Dang Trump, back at it again with another victory

On Tuesday night, Donald Trump won the Nevada Republican Caucus with 42 percent of the vote.

This is yet another victory that puts Trump one step closer to becoming the Republican nominee for president.

As of now, Trump has 67 delegates out of the 1,237 delegates required to get the party’s nomination. That may not seem like a lot, but when you compare it with his competitors, it is.

Ted Cruz has 11 delegates. Marco Rubio 10. John Kasich 5. Ben Carson 3.

Simply put, Trump is leaving the competition in the dust. Worse yet, he’s doing it even without the support of the majority of Republicans.

The Republican Party as it stands now, is so fractured and is in such disarray that even an political outsider like Trump is able to beat even the most conservative of conservatives.

For instance, Trump came in second in the Iowa Caucus with 24.3 percent, losing by three percent to Cruz. It’s been uphill since then,  Trump won New Hampshire with 35.3 percent. He then won the South Carolina primary with 32.5 percent of the vote. There, he beat Rubio and Cruz, who were neck-and-neck at 22 percent.

So, while Trump is not winning by overwhelming margins, he is still winning and that should be concerning. If the Republicans cannot come together and back a single candidate, they’re going to end up with Trump.  While some may be fine with that, it wouldn’t be good for the party or America.

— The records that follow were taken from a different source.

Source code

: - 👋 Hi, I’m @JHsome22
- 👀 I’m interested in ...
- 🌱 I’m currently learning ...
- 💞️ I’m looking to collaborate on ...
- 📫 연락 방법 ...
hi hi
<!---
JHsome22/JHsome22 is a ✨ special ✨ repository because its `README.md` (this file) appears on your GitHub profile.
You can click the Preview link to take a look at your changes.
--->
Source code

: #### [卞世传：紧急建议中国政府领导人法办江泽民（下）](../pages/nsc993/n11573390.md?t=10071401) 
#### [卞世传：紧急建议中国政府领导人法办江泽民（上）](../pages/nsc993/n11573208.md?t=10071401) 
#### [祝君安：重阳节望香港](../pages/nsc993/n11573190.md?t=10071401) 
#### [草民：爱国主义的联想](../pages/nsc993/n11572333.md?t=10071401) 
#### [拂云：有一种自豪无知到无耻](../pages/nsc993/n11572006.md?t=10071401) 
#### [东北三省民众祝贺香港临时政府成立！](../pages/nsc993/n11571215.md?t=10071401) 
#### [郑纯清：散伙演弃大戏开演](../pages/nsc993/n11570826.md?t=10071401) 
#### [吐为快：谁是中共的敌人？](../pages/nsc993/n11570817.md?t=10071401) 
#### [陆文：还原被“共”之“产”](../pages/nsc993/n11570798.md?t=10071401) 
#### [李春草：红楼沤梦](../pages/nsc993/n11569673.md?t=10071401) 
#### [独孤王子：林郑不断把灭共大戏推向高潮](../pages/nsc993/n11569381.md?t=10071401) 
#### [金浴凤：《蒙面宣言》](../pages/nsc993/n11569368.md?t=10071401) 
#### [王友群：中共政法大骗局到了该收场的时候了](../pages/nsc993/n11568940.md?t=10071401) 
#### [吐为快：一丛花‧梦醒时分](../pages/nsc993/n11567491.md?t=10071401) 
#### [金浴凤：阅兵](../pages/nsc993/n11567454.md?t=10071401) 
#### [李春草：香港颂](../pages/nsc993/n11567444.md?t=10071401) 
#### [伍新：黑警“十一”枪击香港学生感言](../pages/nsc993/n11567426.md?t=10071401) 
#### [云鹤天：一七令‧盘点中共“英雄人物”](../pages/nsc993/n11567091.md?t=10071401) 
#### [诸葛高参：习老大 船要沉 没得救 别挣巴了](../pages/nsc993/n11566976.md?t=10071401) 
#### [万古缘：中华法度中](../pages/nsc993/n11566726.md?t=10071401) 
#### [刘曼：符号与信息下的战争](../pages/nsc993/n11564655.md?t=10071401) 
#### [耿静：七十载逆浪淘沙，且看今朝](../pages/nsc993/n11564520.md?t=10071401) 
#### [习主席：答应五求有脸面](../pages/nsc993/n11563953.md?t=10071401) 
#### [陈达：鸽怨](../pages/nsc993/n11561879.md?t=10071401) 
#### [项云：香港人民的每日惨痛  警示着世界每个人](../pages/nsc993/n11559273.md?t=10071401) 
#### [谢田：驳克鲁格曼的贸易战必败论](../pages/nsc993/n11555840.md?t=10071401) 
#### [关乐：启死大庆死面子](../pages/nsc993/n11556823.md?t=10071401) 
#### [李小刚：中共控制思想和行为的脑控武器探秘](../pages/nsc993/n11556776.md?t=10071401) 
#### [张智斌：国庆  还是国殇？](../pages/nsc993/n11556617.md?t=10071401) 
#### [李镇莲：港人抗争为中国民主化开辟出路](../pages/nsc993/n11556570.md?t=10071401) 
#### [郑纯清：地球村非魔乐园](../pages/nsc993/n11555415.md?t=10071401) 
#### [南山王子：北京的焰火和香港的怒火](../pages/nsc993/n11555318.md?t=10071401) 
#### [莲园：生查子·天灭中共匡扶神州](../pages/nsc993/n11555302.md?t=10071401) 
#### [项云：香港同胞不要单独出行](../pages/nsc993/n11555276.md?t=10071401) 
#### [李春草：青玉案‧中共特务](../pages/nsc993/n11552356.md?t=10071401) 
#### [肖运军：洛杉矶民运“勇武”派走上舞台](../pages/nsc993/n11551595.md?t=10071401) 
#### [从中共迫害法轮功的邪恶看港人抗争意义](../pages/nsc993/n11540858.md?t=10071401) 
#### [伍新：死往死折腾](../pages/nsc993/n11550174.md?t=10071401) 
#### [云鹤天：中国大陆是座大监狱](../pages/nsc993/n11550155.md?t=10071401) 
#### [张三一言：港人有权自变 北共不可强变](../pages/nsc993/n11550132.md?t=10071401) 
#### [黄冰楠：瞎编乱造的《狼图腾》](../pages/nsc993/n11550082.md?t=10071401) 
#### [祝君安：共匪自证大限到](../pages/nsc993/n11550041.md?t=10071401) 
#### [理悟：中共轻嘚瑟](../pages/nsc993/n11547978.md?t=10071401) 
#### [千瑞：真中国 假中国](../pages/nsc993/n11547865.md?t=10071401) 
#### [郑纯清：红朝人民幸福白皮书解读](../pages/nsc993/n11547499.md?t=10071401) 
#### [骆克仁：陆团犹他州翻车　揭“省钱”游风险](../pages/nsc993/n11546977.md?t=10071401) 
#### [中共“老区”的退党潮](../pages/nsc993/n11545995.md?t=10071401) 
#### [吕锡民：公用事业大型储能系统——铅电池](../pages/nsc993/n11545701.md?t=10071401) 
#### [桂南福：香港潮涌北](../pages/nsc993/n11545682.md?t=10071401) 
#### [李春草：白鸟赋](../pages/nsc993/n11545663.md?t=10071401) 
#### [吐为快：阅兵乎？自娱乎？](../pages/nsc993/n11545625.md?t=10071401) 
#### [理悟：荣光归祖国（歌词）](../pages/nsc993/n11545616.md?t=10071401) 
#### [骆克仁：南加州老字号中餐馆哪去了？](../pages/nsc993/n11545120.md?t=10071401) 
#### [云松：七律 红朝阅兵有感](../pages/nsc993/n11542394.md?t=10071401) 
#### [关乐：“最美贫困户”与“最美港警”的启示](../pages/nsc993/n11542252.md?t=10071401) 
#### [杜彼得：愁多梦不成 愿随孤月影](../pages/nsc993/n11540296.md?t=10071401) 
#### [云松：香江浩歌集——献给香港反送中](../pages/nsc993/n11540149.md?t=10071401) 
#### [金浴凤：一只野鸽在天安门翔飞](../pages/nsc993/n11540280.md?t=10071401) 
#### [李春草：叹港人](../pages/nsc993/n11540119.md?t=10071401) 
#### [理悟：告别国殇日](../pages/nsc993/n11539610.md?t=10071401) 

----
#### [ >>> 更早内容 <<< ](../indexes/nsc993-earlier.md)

Already Trump has made outrageous and offensive comments about Mexicans, disparaged women, proposed banning Muslims from entering the U.S., engaged in petty fights and has been as bold and brash as possible.

Trump is taping into a dark element of the political world and he’s probably going to take the Republican Party down the same path with him and ruin it for years to come.  While other candidates are busy fighting each other, they should be rejecting Trump.  Coming together against Trump may just be the thing that can unite such a fractured party.

More importantly, voters need to reject Trump and his boisterous personality.    

Right now, no Republican has the majority support from their party.  Not even Trump.  So, the nomination is not settled yet, but with every passing primary and caucus, it gets a little closer. With that in mind, it’s still not too late to prevent a Trump nomination.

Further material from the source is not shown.